J’étais fasciné par les cahiers de brouillon d’enfance de mon père qui faisait des sortes de Shadoks. J’ai découvert ça, gamin, et essayé de m’y mettre. Ado, je lisais Gotlib, Crumb, Goossens, Reiser ou même des trucs horribles, genre Robin Dubois… Mais c’est surtout chez Charlie que je me suis formé et que j’ai appris. J’ai dessiné tous les jours durant plus de 20 ans, aux côtés du Duke Ellington du dessin, Cabu, et du Bowie du crayon, Gébé !

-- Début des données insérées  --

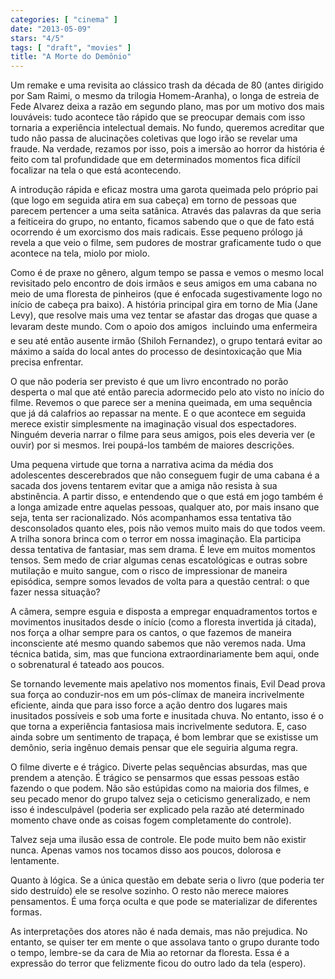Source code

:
```yaml
---
categories: [ "cinema" ]
date: "2013-05-09"
stars: "4/5"
tags: [ "draft", "movies" ]
title: "A Morte do Demônio"
---
```

Um remake e uma revisita ao clássico trash da década de 80 (antes
dirigido por Sam Raimi, o mesmo da trilogia Homem-Aranha), o longa de
estreia de Fede Alvarez deixa a razão em segundo plano, mas por um motivo
dos mais louváveis: tudo acontece tão rápido que se preocupar demais
com isso tornaria a experiência intelectual demais. No fundo, queremos
acreditar que tudo não passa de alucinações coletivas que logo irão
se revelar uma fraude. Na verdade, rezamos por isso, pois a imersão ao
horror da história é feito com tal profundidade que em determinados
momentos fica difícil focalizar na tela o que está acontecendo.

A introdução rápida e eficaz mostra uma garota queimada pelo próprio
pai (que logo em seguida atira em sua cabeça) em torno de pessoas que
parecem pertencer a uma seita satânica. Através das palavras da que
seria a feiticeira do grupo, no entanto, ficamos sabendo que o que de fato
está ocorrendo é um exorcismo dos mais radicais. Esse pequeno prólogo
já revela a que veio o filme, sem pudores de mostrar graficamente tudo
o que acontece na tela, miolo por miolo.

Como é de praxe no gênero, algum tempo se passa e vemos o mesmo local
revisitado pelo encontro de dois irmãos e seus amigos em uma cabana no
meio de uma floresta de pinheiros (que é enfocada sugestivamente logo
no início de cabeça pra baixo). A história principal gira em torno de
Mia (Jane Levy), que resolve mais uma vez tentar se afastar das drogas
que quase a levaram deste mundo. Com o apoio dos amigos  incluindo
uma enfermeira  e seu até então ausente irmão (Shiloh Fernandez),
o grupo tentará evitar ao máximo a saída do local antes do processo
de desintoxicação que Mia precisa enfrentar.

O que não poderia ser previsto é que um livro encontrado no porão
desperta o mal que até então parecia adormecido pelo ato visto
no início do filme. Revemos o que parece ser a menina queimada, em
uma sequência que já dá calafrios ao repassar na mente. E o que
acontece em seguida merece existir simplesmente na imaginação visual
dos espectadores. Ninguém deveria narrar o filme para seus amigos,
pois eles deveria ver (e ouvir) por si mesmos. Irei poupá-los também
de maiores descrições.

Uma pequena virtude que torna a narrativa acima da média dos adolescentes
descerebrados que não conseguem fugir de uma cabana é a sacada dos
jovens tentarem evitar que a amiga não resista à sua abstinência. A
partir disso, e entendendo que o que está em jogo também é a longa
amizade entre aquelas pessoas, qualquer ato, por mais insano que
seja, tenta ser racionalizado. Nós acompanhamos essa tentativa tão
desconsolados quanto eles, pois não vemos muito mais do que todos veem. A
trilha sonora brinca com o terror em nossa imaginação. Ela participa
dessa tentativa de fantasiar, mas sem drama. É leve em muitos momentos
tensos. Sem medo de criar algumas cenas escatológicas e outras sobre
mutilação e muito sangue, com o risco de impressionar de maneira
episódica, sempre somos levados de volta para a questão central:
o que fazer nessa situação?

A câmera, sempre esguia e disposta a empregar enquadramentos tortos e
movimentos inusitados desde o início (como a floresta invertida já
citada), nos força a olhar sempre para os cantos, o que fazemos de
maneira inconsciente até mesmo quando sabemos que não veremos nada. Uma
técnica batida, sim, mas que funciona extraordinariamente bem aqui,
onde o sobrenatural é tateado aos poucos.

Se tornando levemente mais apelativo nos momentos finais, Evil Dead prova
sua força ao conduzir-nos em um pós-clímax de maneira incrivelmente
eficiente, ainda que para isso force a ação dentro dos lugares mais
inusitados possíveis e sob uma forte e inusitada chuva. No entanto, isso
é o que torna a experiência fantasiosa mais incrivelmente sedutora. E,
caso ainda sobre um sentimento de trapaça, é bom lembrar que se
existisse um demônio, seria ingênuo demais pensar que ele seguiria
alguma regra.

O filme diverte e é trágico. Diverte pelas sequências absurdas, mas que
prendem a atenção. É trágico se pensarmos que essas pessoas estão
fazendo o que podem. Não são estúpidas como na maioria dos filmes,
e seu pecado menor do grupo talvez seja o ceticismo generalizado, e nem
isso é indesculpável (poderia ser explicado pela razão até determinado
momento chave onde as coisas fogem completamente do controle).

Talvez seja uma ilusão essa de controle. Ele pode muito bem não existir
nunca. Apenas vamos nos tocamos disso aos poucos, dolorosa e lentamente.

Quanto à lógica. Se a única questão em debate seria o livro (que
poderia ter sido destruído) ele se resolve sozinho. O resto não merece
maiores pensamentos. É uma força oculta e que pode se materializar de
diferentes formas.

As interpretações dos atores não é nada demais, mas não prejudica. No
entanto, se quiser ter em mente o que assolava tanto o grupo durante
todo o tempo, lembre-se da cara de Mia ao retornar da floresta. Essa é a
expressão do terror que felizmente ficou do outro lado da tela (espero).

Comment vous êtes-vous retrouvé là ?

En juillet 1991, je suis allé voir Cabu avec un dessin des charters mis en place par le gouvernement Cresson et il m’a présenté à la rédaction de La Grosse Bertha, notamment à Val qui l’a publié. Cabu est resté mon mentor.

Et votre référence principale ?

Francis Bacon et ses portraits. Ça n’est pas de la caricature, mais c’est juste. La ressemblance m’intéresse moins que la justesse.

Quels sont les politiques les plus rock ?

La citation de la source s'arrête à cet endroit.